あの高飛でさえも、小白の魅力に釣られてしまっている。
「まぁ、確かに小冬さんはそこの男と違って可愛いし、是非とも入部して欲しいわね」
「本当にねー!でもでも、天命くんも鍛えられた体付きしててお姉さん好きだなー!」
疎外感を感じさせない為になのか、わざわざ俺の事も褒める葉桜先輩。
どんな反応をするのが正解なのか分からず、苦笑いをして返した。
「おいっすー!諸君、元気にやってるかね?」
「あっ、部長!見学したいって子達が来てますよ!」
「ほぉ、それは素晴らしい。

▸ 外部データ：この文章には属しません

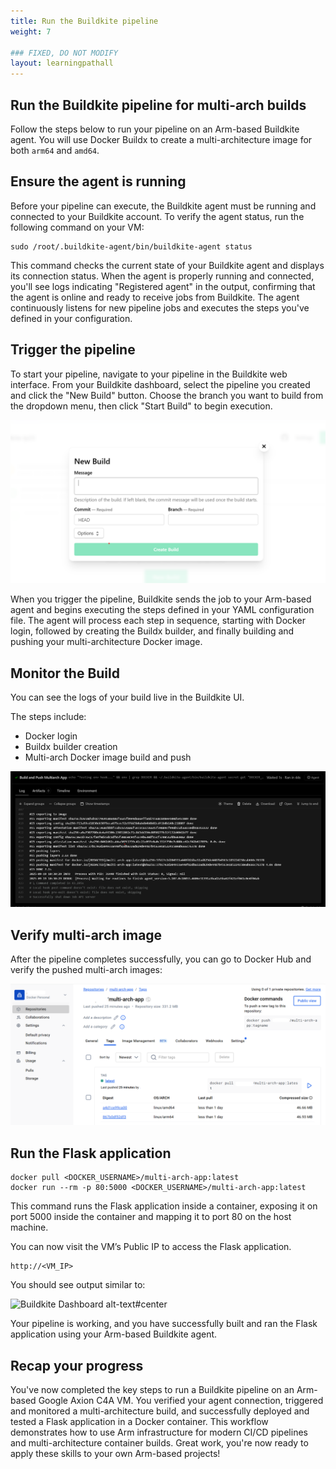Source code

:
```yaml
---
title: Run the Buildkite pipeline
weight: 7

### FIXED, DO NOT MODIFY
layout: learningpathall
---
```


## Run the Buildkite pipeline for multi-arch builds

Follow the steps below to run your pipeline on an Arm-based Buildkite agent. You will use Docker Buildx to create a multi-architecture image for both `arm64` and `amd64`. 

## Ensure the agent is running

Before your pipeline can execute, the Buildkite agent must be running and connected to your Buildkite account. To verify the agent status, run the following command on your VM:

```console
sudo /root/.buildkite-agent/bin/buildkite-agent status
```

This command checks the current state of your Buildkite agent and displays its connection status. When the agent is properly running and connected, you'll see logs indicating "Registered agent" in the output, confirming that the agent is online and ready to receive jobs from Buildkite. The agent continuously listens for new pipeline jobs and executes the steps you've defined in your configuration.

## Trigger the pipeline

To start your pipeline, navigate to your pipeline in the Buildkite web interface. From your Buildkite dashboard, select the pipeline you created and click the "New Build" button. Choose the branch you want to build from the dropdown menu, then click "Start Build" to begin execution.

![Buildkite Dashboard alt-text#center](images/build-p.png "Trigger the pipeline")

When you trigger the pipeline, Buildkite sends the job to your Arm-based agent and begins executing the steps defined in your YAML configuration file. The agent will process each step in sequence, starting with Docker login, followed by creating the Buildx builder, and finally building and pushing your multi-architecture Docker image.

## Monitor the Build

You can see the logs of your build live in the Buildkite UI.

The steps include:
- Docker login
- Buildx builder creation
- Multi-arch Docker image build and push

![Buildkite Dashboard alt-text#center](images/log.png "Monitor the build")

## Verify multi-arch image

After the pipeline completes successfully, you can go to Docker Hub and verify the pushed multi-arch images:

![Docker-Hub alt-text#center](images/multi-arch-image.png "Figure 3: Docker image")

## Run the Flask application

```console
docker pull <DOCKER_USERNAME>/multi-arch-app:latest
docker run --rm -p 80:5000 <DOCKER_USERNAME>/multi-arch-app:latest
```

This command runs the Flask application inside a container, exposing it on port 5000 inside the container and mapping it to port 80 on the host machine.

You can now visit the VM’s Public IP to access the Flask application.

```console
http://<VM_IP>
```
You should see output similar to:

![Buildkite Dashboard alt-text#center](images/browser.png "Verify Docker i
mages")

Your pipeline is working, and you have successfully built and ran the Flask application using your Arm-based Buildkite agent.

## Recap your progress

You've now completed the key steps to run a Buildkite pipeline on an Arm-based Google Axion C4A VM. You verified your agent connection, triggered and monitored a multi-architecture build, and successfully deployed and tested a Flask application in a Docker container. This workflow demonstrates how to use Arm infrastructure for modern CI/CD pipelines and multi-architecture container builds. Great work, you're now ready to apply these skills to your own Arm-based projects!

ようこそ、ディベート部へ。私は3年2等級クラスで、部長の剣海拓馬だ。ちょっと私用で遅くなってしまってすまないね」
灰色のベストを着た短髪の剣海部長は、わざわざ俺達に向けて謝る。
こちらとしては急な見学だったので、謝る必要は全くない。
社交辞令みたいなものなのだろうが、彼の誠実さは際立った。